Bu kentsel politikaların ortaya çıkardığı bir ortaklaşma, birlikte mücadele etme, dayanışma imkanı var; tekil mahallerde yürüyen hak hukuk mücadelelerini, güvenceli bir gelecek özlemini birbirine eklemleme, ortaklaşarak büyütme ihtimali var. Gezi ile ortaya çıkan enerjiyi bu mecralara ve mekanlara akıtmak, özgürlük özlemini eşitlik ve adalet ile tamamlamak mümkün. Ve sıfırdan başlamıyoruz. Meslek odaları, mahalle dernekleri, İMECE, Kent Hareketleri, Bir Umut, Halk Evleri gibi hareket ve gruplar geçtiğimiz on yıl içerisinde bu alanlarda önemli deneyimler biriktirdiler. Kısıtlı imkan ve enerjiyle yürütülen bu mücadeleler Gezi ruhu ve enerjisiyle yeniden canlanabilir, mahalle ölçeğini aşan noktalara varabilir. Direnişin toplumsal ve mekânsal kapsamanı genişletirken kent hakkı pusulalarımızdan biri olabilir. On yıllardır kemikleşmiş toplumsal sınırları aşabilecek yeni tanışıklıkları, yeni ilişkileri ve yeni sözleri Gezi direnişinde olduğu gibi mücadele pratiğinin eşit özneleri olarak üretebiliriz.
Madem sokaklara çıktık bir kere, biraz şehirde kaybolmanın sakıncası yok. (MA/ÇT)
(1) Detaylı analiz için bkz.
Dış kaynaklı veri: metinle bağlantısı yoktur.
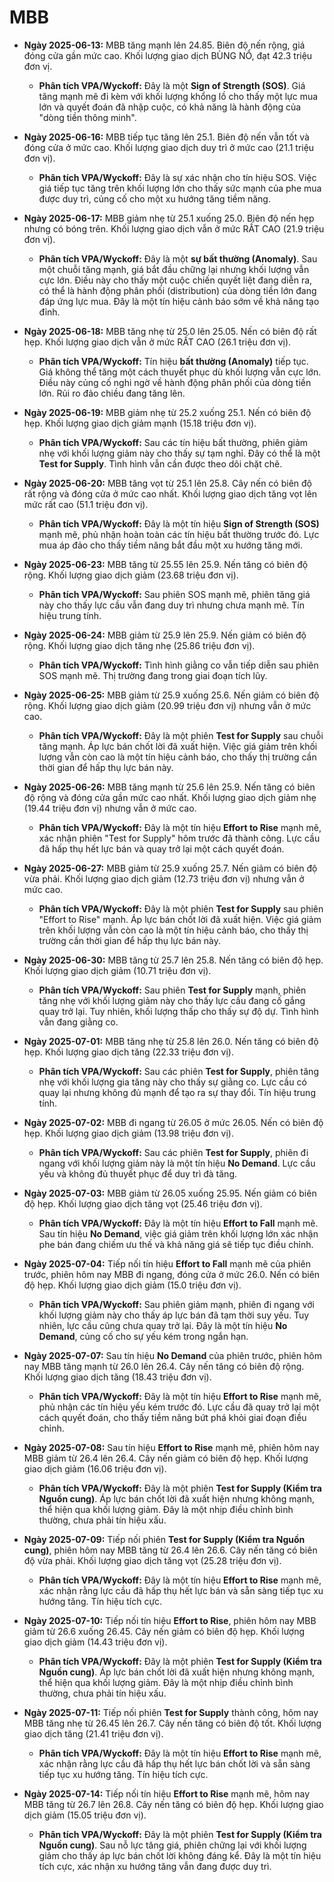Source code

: # MBB

-   **Ngày 2025-06-13:** MBB tăng mạnh lên 24.85. Biên độ nến rộng, giá đóng cửa gần mức cao. Khối lượng giao dịch BÙNG NỔ, đạt 42.3 triệu đơn vị.

    -   **Phân tích VPA/Wyckoff:** Đây là một **Sign of Strength (SOS)**. Giá tăng mạnh mẽ đi kèm với khối lượng khổng lồ cho thấy một lực mua lớn và quyết đoán đã nhập cuộc, có khả năng là hành động của "dòng tiền thông minh".

-   **Ngày 2025-06-16:** MBB tiếp tục tăng lên 25.1. Biên độ nến vẫn tốt và đóng cửa ở mức cao. Khối lượng giao dịch duy trì ở mức cao (21.1 triệu đơn vị).
    -   **Phân tích VPA/Wyckoff:** Đây là sự xác nhận cho tín hiệu SOS. Việc giá tiếp tục tăng trên khối lượng lớn cho thấy sức mạnh của phe mua được duy trì, củng cố cho một xu hướng tăng tiềm năng.
-   **Ngày 2025-06-17:** MBB giảm nhẹ từ 25.1 xuống 25.0. Biên độ nến hẹp nhưng có bóng trên. Khối lượng giao dịch vẫn ở mức RẤT CAO (21.9 triệu đơn vị).
    -   **Phân tích VPA/Wyckoff:** Đây là một **sự bất thường (Anomaly)**. Sau một chuỗi tăng mạnh, giá bắt đầu chững lại nhưng khối lượng vẫn cực lớn. Điều này cho thấy một cuộc chiến quyết liệt đang diễn ra, có thể là hành động phân phối (distribution) của dòng tiền lớn đang đáp ứng lực mua. Đây là một tín hiệu cảnh báo sớm về khả năng tạo đỉnh.
-   **Ngày 2025-06-18:** MBB tăng nhẹ từ 25.0 lên 25.05. Nến có biên độ rất hẹp. Khối lượng giao dịch vẫn ở mức RẤT CAO (26.1 triệu đơn vị).
    -   **Phân tích VPA/Wyckoff:** Tín hiệu **bất thường (Anomaly)** tiếp tục. Giá không thể tăng một cách thuyết phục dù khối lượng vẫn cực lớn. Điều này củng cố nghi ngờ về hành động phân phối của dòng tiền lớn. Rủi ro đảo chiều đang tăng lên.
- **Ngày 2025-06-19:** MBB giảm nhẹ từ 25.2 xuống 25.1. Nến có biên độ hẹp. Khối lượng giao dịch giảm mạnh (15.18 triệu đơn vị).
    - **Phân tích VPA/Wyckoff:** Sau các tín hiệu bất thường, phiên giảm nhẹ với khối lượng giảm này cho thấy sự tạm nghỉ. Đây có thể là một **Test for Supply**. Tình hình vẫn cần được theo dõi chặt chẽ.
- **Ngày 2025-06-20:** MBB tăng vọt từ 25.1 lên 25.8. Cây nến có biên độ rất rộng và đóng cửa ở mức cao nhất. Khối lượng giao dịch tăng vọt lên mức rất cao (51.1 triệu đơn vị).
    - **Phân tích VPA/Wyckoff:** Đây là một tín hiệu **Sign of Strength (SOS)** mạnh mẽ, phủ nhận hoàn toàn các tín hiệu bất thường trước đó. Lực mua áp đảo cho thấy tiềm năng bắt đầu một xu hướng tăng mới.
- **Ngày 2025-06-23:** MBB tăng từ 25.55 lên 25.9. Nến tăng có biên độ rộng. Khối lượng giao dịch giảm (23.68 triệu đơn vị).
    - **Phân tích VPA/Wyckoff:** Sau phiên SOS mạnh mẽ, phiên tăng giá này cho thấy lực cầu vẫn đang duy trì nhưng chưa mạnh mẽ. Tín hiệu trung tính.
- **Ngày 2025-06-24:** MBB giảm từ 25.9 lên 25.9. Nến giảm có biên độ rộng. Khối lượng giao dịch tăng nhẹ (25.86 triệu đơn vị).
    - **Phân tích VPA/Wyckoff:** Tình hình giằng co vẫn tiếp diễn sau phiên SOS mạnh mẽ. Thị trường đang trong giai đoạn tích lũy.
- **Ngày 2025-06-25:** MBB giảm từ 25.9 xuống 25.6. Nến giảm có biên độ rộng. Khối lượng giao dịch giảm (20.99 triệu đơn vị) nhưng vẫn ở mức cao.
    - **Phân tích VPA/Wyckoff:** Đây là một phiên **Test for Supply** sau chuỗi tăng mạnh. Áp lực bán chốt lời đã xuất hiện. Việc giá giảm trên khối lượng vẫn còn cao là một tín hiệu cảnh báo, cho thấy thị trường cần thời gian để hấp thụ lực bán này.
- **Ngày 2025-06-26:** MBB tăng mạnh từ 25.6 lên 25.9. Nến tăng có biên độ rộng và đóng cửa gần mức cao nhất. Khối lượng giao dịch giảm nhẹ (19.44 triệu đơn vị) nhưng vẫn ở mức cao.
    - **Phân tích VPA/Wyckoff:** Đây là một tín hiệu **Effort to Rise** mạnh mẽ, xác nhận phiên "Test for Supply" hôm trước đã thành công. Lực cầu đã hấp thụ hết lực bán và quay trở lại một cách quyết đoán.
- **Ngày 2025-06-27:** MBB giảm từ 25.9 xuống 25.7. Nến giảm có biên độ vừa phải. Khối lượng giao dịch giảm (12.73 triệu đơn vị) nhưng vẫn ở mức cao.
    - **Phân tích VPA/Wyckoff:** Đây là một phiên **Test for Supply** sau phiên "Effort to Rise" mạnh. Áp lực bán chốt lời đã xuất hiện. Việc giá giảm trên khối lượng vẫn còn cao là một tín hiệu cảnh báo, cho thấy thị trường cần thời gian để hấp thụ lực bán này.
- **Ngày 2025-06-30:** MBB tăng từ 25.7 lên 25.8. Nến tăng có biên độ hẹp. Khối lượng giao dịch giảm (10.71 triệu đơn vị).
    - **Phân tích VPA/Wyckoff:** Sau phiên **Test for Supply** mạnh, phiên tăng nhẹ với khối lượng giảm này cho thấy lực cầu đang cố gắng quay trở lại. Tuy nhiên, khối lượng thấp cho thấy sự độ dự. Tình hình vẫn đang giằng co.
- **Ngày 2025-07-01:** MBB tăng nhẹ từ 25.8 lên 26.0. Nến tăng có biên độ hẹp. Khối lượng giao dịch tăng (22.33 triệu đơn vị).
    - **Phân tích VPA/Wyckoff:** Sau các phiên **Test for Supply**, phiên tăng nhẹ với khối lượng gia tăng này cho thấy sự giằng co. Lực cầu có quay lại nhưng không đủ mạnh để tạo ra sự thay đổi. Tín hiệu trung tính.
- **Ngày 2025-07-02:** MBB đi ngang từ 26.05 ở mức 26.05. Nến có biên độ hẹp. Khối lượng giao dịch giảm (13.98 triệu đơn vị).
    - **Phân tích VPA/Wyckoff:** Sau các phiên **Test for Supply**, phiên đi ngang với khối lượng giảm này là một tín hiệu **No Demand**. Lực cầu yếu và không đủ thuyết phục để duy trì đà tăng.
- **Ngày 2025-07-03:** MBB giảm từ 26.05 xuống 25.95. Nến giảm có biên độ hẹp. Khối lượng giao dịch tăng vọt (25.46 triệu đơn vị).
    - **Phân tích VPA/Wyckoff:** Đây là một tín hiệu **Effort to Fall** mạnh mẽ. Sau tín hiệu **No Demand**, việc giá giảm trên khối lượng lớn xác nhận phe bán đang chiếm ưu thế và khả năng giá sẽ tiếp tục điều chỉnh.
- **Ngày 2025-07-04:** Tiếp nối tín hiệu **Effort to Fall** mạnh mẽ của phiên trước, phiên hôm nay MBB đi ngang, đóng cửa ở mức 26.0. Nến có biên độ hẹp. Khối lượng giao dịch giảm (15.0 triệu đơn vị).
    - **Phân tích VPA/Wyckoff:** Sau phiên giảm mạnh, phiên đi ngang với khối lượng giảm này cho thấy áp lực bán đã tạm thời suy yếu. Tuy nhiên, lực cầu cũng chưa quay trở lại. Đây là một tín hiệu **No Demand**, củng cố cho sự yếu kém trong ngắn hạn.
- **Ngày 2025-07-07:** Sau tín hiệu **No Demand** của phiên trước, phiên hôm nay MBB tăng mạnh từ 26.0 lên 26.4. Cây nến tăng có biên độ rộng. Khối lượng giao dịch tăng (18.43 triệu đơn vị).
    - **Phân tích VPA/Wyckoff:** Đây là một tín hiệu **Effort to Rise** mạnh mẽ, phủ nhận các tín hiệu yếu kém trước đó. Lực cầu đã quay trở lại một cách quyết đoán, cho thấy tiềm năng bứt phá khỏi giai đoạn điều chỉnh.
- **Ngày 2025-07-08:** Sau tín hiệu **Effort to Rise** mạnh mẽ, phiên hôm nay MBB giảm từ 26.4 lên 26.4. Cây nến giảm có biên độ hẹp. Khối lượng giao dịch giảm (16.06 triệu đơn vị).
    - **Phân tích VPA/Wyckoff:** Đây là một phiên **Test for Supply (Kiểm tra Nguồn cung)**. Áp lực bán chốt lời đã xuất hiện nhưng không mạnh, thể hiện qua khối lượng giảm. Đây là một nhịp điều chỉnh bình thường, chưa phải tín hiệu xấu.
- **Ngày 2025-07-09:** Tiếp nối phiên **Test for Supply (Kiểm tra Nguồn cung)**, phiên hôm nay MBB tăng từ 26.4 lên 26.6. Cây nến tăng có biên độ vừa phải. Khối lượng giao dịch tăng vọt (25.28 triệu đơn vị).
    - **Phân tích VPA/Wyckoff:** Đây là một tín hiệu **Effort to Rise** mạnh mẽ, xác nhận rằng lực cầu đã hấp thụ hết lực bán và sẵn sàng tiếp tục xu hướng tăng. Tín hiệu tích cực.
- **Ngày 2025-07-10:** Tiếp nối tín hiệu **Effort to Rise**, phiên hôm nay MBB giảm từ 26.6 xuống 26.45. Cây nến giảm có biên độ hẹp. Khối lượng giao dịch giảm (14.43 triệu đơn vị).
    - **Phân tích VPA/Wyckoff:** Đây là một phiên **Test for Supply (Kiểm tra Nguồn cung)**. Áp lực bán chốt lời đã xuất hiện nhưng không mạnh, thể hiện qua khối lượng giảm. Đây là một nhịp điều chỉnh bình thường, chưa phải tín hiệu xấu.
- **Ngày 2025-07-11:** Tiếp nối phiên **Test for Supply** thành công, hôm nay MBB tăng nhẹ từ 26.45 lên 26.7. Cây nến tăng có biên độ tốt. Khối lượng giao dịch tăng (21.41 triệu đơn vị).
    - **Phân tích VPA/Wyckoff:** Đây là một tín hiệu **Effort to Rise** mạnh mẽ, xác nhận rằng lực cầu đã hấp thụ hết lực bán chốt lời và sẵn sàng tiếp tục xu hướng tăng. Tín hiệu tích cực.
- **Ngày 2025-07-14:** Tiếp nối tín hiệu **Effort to Rise** mạnh mẽ, hôm nay MBB tăng từ 26.7 lên 26.8. Cây nến tăng có biên độ hẹp. Khối lượng giao dịch giảm (15.05 triệu đơn vị).
    - **Phân tích VPA/Wyckoff:** Đây là một phiên **Test for Supply (Kiểm tra Nguồn cung)**. Sau nỗ lực tăng giá, phiên chững lại với khối lượng giảm cho thấy áp lực bán chốt lời không đáng kể. Đây là một tín hiệu tích cực, xác nhận xu hướng tăng vẫn đang được duy trì.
Sezgin Tüzün, AKP Oyları Nereden Geliyor?, BİANET, 27 Haziran 2012
(2) Kesinlikle kırsalı unutalım demek istemiyorum. Aksine, kırsalı HES’ler, mevsimlik tarım işçileri, sözleşmeli tarım, kırın kente katılması gibi sorunlar ve mücadele alanları üzerinden düşünmek gerekiyor.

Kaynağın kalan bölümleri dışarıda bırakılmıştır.